There are so many nicely shaped and cute buns from Facebook, Instagram , Pinterest etc which are always looks attractive and make my hand itchy to make some for myself too. For this teddy bear buns, I got the idea from a blogger Nasi Lemak Lover. Using my comfort recipe 65C water roux dough with leftover cream cheese from the fridge to produce what I've got here.
The buns texture is very cottony soft and even the next day, there got no chance to stay until the 3rd day anyway. I added 15g Valrhona cocoa powder for the dough and thought it was added too much and resulting the teddy bear was slightly dark in color. So next attempt should reduce to 10g instead. Drawing the teddy bear face is quite challenging and I need more practice on that. The eye, nose and mouth is draw with melted chocolate chips and the white color parts made from icing sugar and egg whites as I don't have white chocolate on hand.
These little teddy bear is so cute after I have got the finishing drawing for their faces. Each of them looks different expression although they are all smiling.

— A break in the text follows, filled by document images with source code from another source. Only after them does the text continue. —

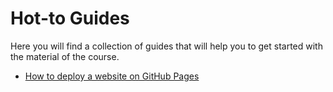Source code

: # Hot-to Guides

Here you will find a collection of guides that will help you to get started with the material of the course.

- [How to deploy a website on GitHub Pages](./how-to-deploy-on-github-pages/)
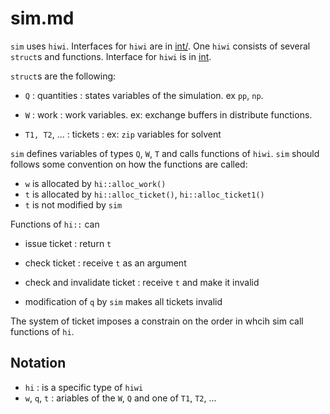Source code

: # sim.md

`sim` uses `hiwi`. Interfaces for `hiwi` are in
[int/](../src/int). One `hiwi` consists of several `struct`s and
functions. Interface for `hiwi` is in [int](../src/int).

`struct`s are the following:

* `Q` : quantities : states variables of the simulation. ex `pp`, `np`.

* `W` : work : work variables. ex: exchange buffers in distribute
  functions.

* `T1, T2`, ... : tickets : ex: `zip` variables for solvent

`sim` defines variables of types `Q`, `W`, `T` and calls functions
of `hiwi`. `sim` should follows some convention on how the functions
are called: 

* `w` is allocated by `hi::alloc_work()`
* `t` is allocated by `hi::alloc_ticket()`, `hi::alloc_ticket1()`
* `t` is not modified by `sim`

Functions of `hi::` can
* issue ticket : return `t`
* check ticket : receive `t` as an argument
* check and invalidate ticket : receive `t` and make it invalid

* modification of `q` by `sim` makes all tickets invalid

The system of ticket imposes a constrain on the order in whcih sim
call functions of `hi`.

## Notation
* `hi` : is a specific type of `hiwi`
* `w`, `q`, `t` : ariables of the `W`, `Q` and one of `T1`, `T2`, ...
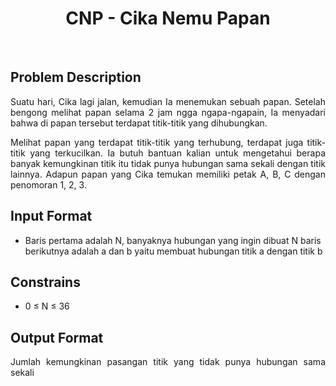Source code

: <h1 align="center">CNP - Cika Nemu Papan</h1>
<br>

## Problem Description
<p align="justify">Suatu hari, Cika lagi jalan, kemudian Ia menemukan sebuah papan. Setelah
bengong melihat papan selama 2 jam ngga ngapa-ngapain, Ia menyadari bahwa di
papan tersebut terdapat titik-titik yang dihubungkan.</p>
<p align="justify">Melihat papan yang terdapat titik-titik yang terhubung, terdapat juga titik-titik
yang terkucilkan. Ia butuh bantuan kalian untuk mengetahui berapa banyak
kemungkinan titik itu tidak punya hubungan sama sekali dengan titik lainnya. Adapun
papan yang Cika temukan memiliki petak A, B, C dengan penomoran 1, 2, 3.</p>


## Input Format
- Baris pertama adalah N, banyaknya hubungan yang ingin dibuat N baris berikutnya adalah a dan b yaitu membuat hubungan titik a dengan titik b

## Constrains
- 0 ≤ N ≤ 36

## Output Format
<p align="justify">Jumlah kemungkinan pasangan titik yang tidak punya hubungan sama sekali
</p>
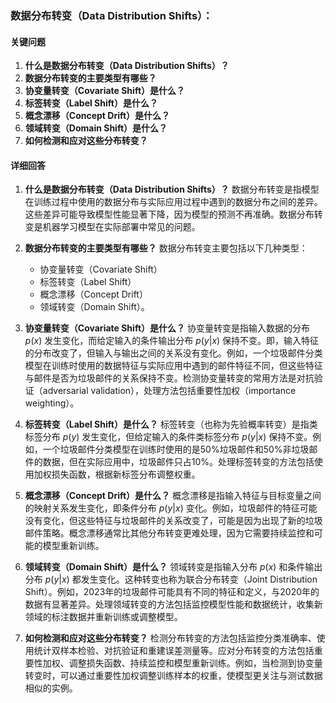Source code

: ### 数据分布转变（Data Distribution Shifts）：

#### 关键问题

1. **什么是数据分布转变（Data Distribution Shifts）？**
2. **数据分布转变的主要类型有哪些？**
3. **协变量转变（Covariate Shift）是什么？**
4. **标签转变（Label Shift）是什么？**
5. **概念漂移（Concept Drift）是什么？**
6. **领域转变（Domain Shift）是什么？**
7. **如何检测和应对这些分布转变？**

#### 详细回答

1. **什么是数据分布转变（Data Distribution Shifts）？**
   数据分布转变是指模型在训练过程中使用的数据分布与实际应用过程中遇到的数据分布之间的差异。这些差异可能导致模型性能显著下降，因为模型的预测不再准确。数据分布转变是机器学习模型在实际部署中常见的问题。

2. **数据分布转变的主要类型有哪些？**
   数据分布转变主要包括以下几种类型：
   - 协变量转变（Covariate Shift）
   - 标签转变（Label Shift）
   - 概念漂移（Concept Drift）
   - 领域转变（Domain Shift）。

3. **协变量转变（Covariate Shift）是什么？**
   协变量转变是指输入数据的分布 $p(x)$ 发生变化，而给定输入的条件输出分布 $p(y|x)$ 保持不变。即，输入特征的分布改变了，但输入与输出之间的关系没有变化。例如，一个垃圾邮件分类模型在训练时使用的数据特征与实际应用中遇到的邮件特征不同，但这些特征与邮件是否为垃圾邮件的关系保持不变。检测协变量转变的常用方法是对抗验证（adversarial validation），处理方法包括重要性加权（importance weighting）。

4. **标签转变（Label Shift）是什么？**
   标签转变（也称为先验概率转变）是指类标签分布 $p(y)$ 发生变化，但给定输入的条件类标签分布 $p(y|x)$ 保持不变。例如，一个垃圾邮件分类模型在训练时使用的是50%垃圾邮件和50%非垃圾邮件的数据，但在实际应用中，垃圾邮件只占10%。处理标签转变的方法包括使用加权损失函数，根据新标签分布调整权重。

5. **概念漂移（Concept Drift）是什么？**
   概念漂移是指输入特征与目标变量之间的映射关系发生变化，即条件分布 $p(y|x)$ 变化。例如，垃圾邮件的特征可能没有变化，但这些特征与垃圾邮件的关系改变了，可能是因为出现了新的垃圾邮件策略。概念漂移通常比其他分布转变更难处理，因为它需要持续监控和可能的模型重新训练。

6. **领域转变（Domain Shift）是什么？**
   领域转变是指输入分布 $p(x)$ 和条件输出分布 $p(y|x)$ 都发生变化。这种转变也称为联合分布转变（Joint Distribution Shift）。例如，2023年的垃圾邮件可能具有不同的特征和定义，与2020年的数据有显著差异。处理领域转变的方法包括监控模型性能和数据统计，收集新领域的标注数据并重新训练或调整模型。

7. **如何检测和应对这些分布转变？**
   检测分布转变的方法包括监控分类准确率、使用统计双样本检验、对抗验证和重建误差测量等。应对分布转变的方法包括重要性加权、调整损失函数、持续监控和模型重新训练。例如，当检测到协变量转变时，可以通过重要性加权调整训练样本的权重，使模型更关注与测试数据相似的实例。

Recipe makes 9 buns at 8 inches baking tray
For the dough:
210g bread flour
56g plain flour
10g Valrhona cocoa powder
42g caster sugar
20g milk powder
1/2 teaspoon salt
22g unsalted butter
84g water roux
30g lightly beaten egg
For the fillings:
200g cream cheese
50g icing sugar
1 1/2 tablespoon whipping cream
1 teaspoon vanilla extract
Recipe for the water dough "water roux": Cook 125g water with 25g bread flour at medium low heat, keep stirring until it become thicken and no lumps left. Consistency should be like a thick baby porridge. Transfer to a clean bowl and cover with a cling wrap to avoid skin forming.
For the fillings, blend all the ingredients together in a blender or food processor until well combined. Transfer to a piping bag and keep refrigerated until ready to use.
Add all the ingredients in a bread pan except yeast and fit it into the bread maker. Turn on the bread maker. Adjust the timer to 0:00. Choose program 11 and press the START button. Knead for 15 minutes. Restart the bread maker and start from program 11 again and add yeast this time until the machine stop with beep sound.
Turn off the bread maker then take out the bread pan and cover with cling film. Let it proof for 40 minutes.
Divide the dough into 9 equal pieces about 55g a portion and 18 equal small pieces about 4g a portion. Roll to form 'ball' shapes, cover with cling wrap and rest for 10 minutes.
Flatten each large dough and roll out into a round disc. Pipe out 25g cream cheese fillings at the center of the dough. Shape them into ball shape and seal tightly.
Place the filled dough on a baking pan attached with baking paper. Roll out the small pieces dough for the bear ears and place on each left and right dough and press slightly to stick. Let them proof for 40 minutes.
Preheat the oven to 190C. Bake for 25 minutes. Transfer to buns on a wire rack to cool.
Mix 25g icing sugar with 1 teaspoon egg white and a drop of lemon juice until well combine and become a thick paste. Transfer to a piping bag and draw a circle on each teddy bear face. Melt some chocolate chips and transfer to a piping bag to draw the eye, nose and mouth.